#### [What the task requires]
Print again, word for word, all of the records below, and leave the pictures out.
━━━ The records
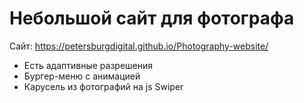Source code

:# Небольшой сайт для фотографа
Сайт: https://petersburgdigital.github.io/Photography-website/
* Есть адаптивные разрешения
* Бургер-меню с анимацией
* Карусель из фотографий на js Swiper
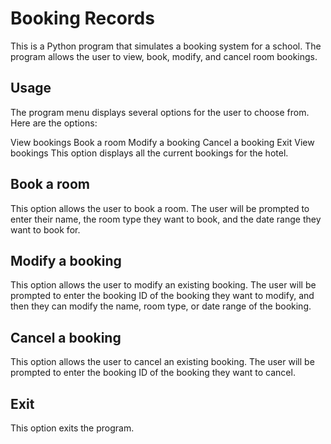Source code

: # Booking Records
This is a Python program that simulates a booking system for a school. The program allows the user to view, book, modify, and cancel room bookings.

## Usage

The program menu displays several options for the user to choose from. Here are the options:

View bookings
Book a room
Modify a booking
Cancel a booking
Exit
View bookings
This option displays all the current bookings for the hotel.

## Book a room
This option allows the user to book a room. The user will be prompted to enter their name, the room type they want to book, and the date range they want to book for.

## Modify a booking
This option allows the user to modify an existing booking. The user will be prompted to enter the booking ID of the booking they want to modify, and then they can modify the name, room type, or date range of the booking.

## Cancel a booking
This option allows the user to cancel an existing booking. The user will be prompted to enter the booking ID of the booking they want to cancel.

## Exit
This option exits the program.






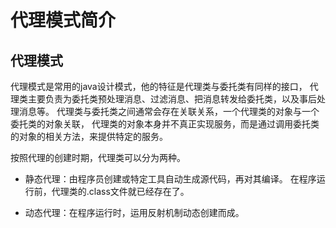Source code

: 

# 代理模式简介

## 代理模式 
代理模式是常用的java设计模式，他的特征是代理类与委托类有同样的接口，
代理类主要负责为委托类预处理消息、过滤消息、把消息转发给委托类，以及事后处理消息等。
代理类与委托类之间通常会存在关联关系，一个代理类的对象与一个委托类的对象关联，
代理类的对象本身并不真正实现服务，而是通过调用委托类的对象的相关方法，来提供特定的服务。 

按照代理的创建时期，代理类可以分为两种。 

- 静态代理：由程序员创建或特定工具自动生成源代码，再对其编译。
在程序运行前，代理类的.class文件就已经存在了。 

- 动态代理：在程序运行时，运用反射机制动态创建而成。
━━━━━━
#### [Solution to this problem]
Source code

:# Небольшой сайт для фотографа
Сайт: https://petersburgdigital.github.io/Photography-website/
* Есть адаптивные разрешения
* Бургер-меню с анимацией
* Карусель из фотографий на js Swiper
Source code

: # Booking Records
This is a Python program that simulates a booking system for a school. The program allows the user to view, book, modify, and cancel room bookings.

## Usage

The program menu displays several options for the user to choose from. Here are the options:

View bookings
Book a room
Modify a booking
Cancel a booking
Exit
View bookings
This option displays all the current bookings for the hotel.

## Book a room
This option allows the user to book a room. The user will be prompted to enter their name, the room type they want to book, and the date range they want to book for.

## Modify a booking
This option allows the user to modify an existing booking. The user will be prompted to enter the booking ID of the booking they want to modify, and then they can modify the name, room type, or date range of the booking.

## Cancel a booking
This option allows the user to cancel an existing booking. The user will be prompted to enter the booking ID of the booking they want to cancel.

## Exit
This option exits the program.






Source code

: 

# 代理模式简介

## 代理模式 
代理模式是常用的java设计模式，他的特征是代理类与委托类有同样的接口，
代理类主要负责为委托类预处理消息、过滤消息、把消息转发给委托类，以及事后处理消息等。
代理类与委托类之间通常会存在关联关系，一个代理类的对象与一个委托类的对象关联，
代理类的对象本身并不真正实现服务，而是通过调用委托类的对象的相关方法，来提供特定的服务。 

按照代理的创建时期，代理类可以分为两种。 

- 静态代理：由程序员创建或特定工具自动生成源代码，再对其编译。
在程序运行前，代理类的.class文件就已经存在了。 

- 动态代理：在程序运行时，运用反射机制动态创建而成。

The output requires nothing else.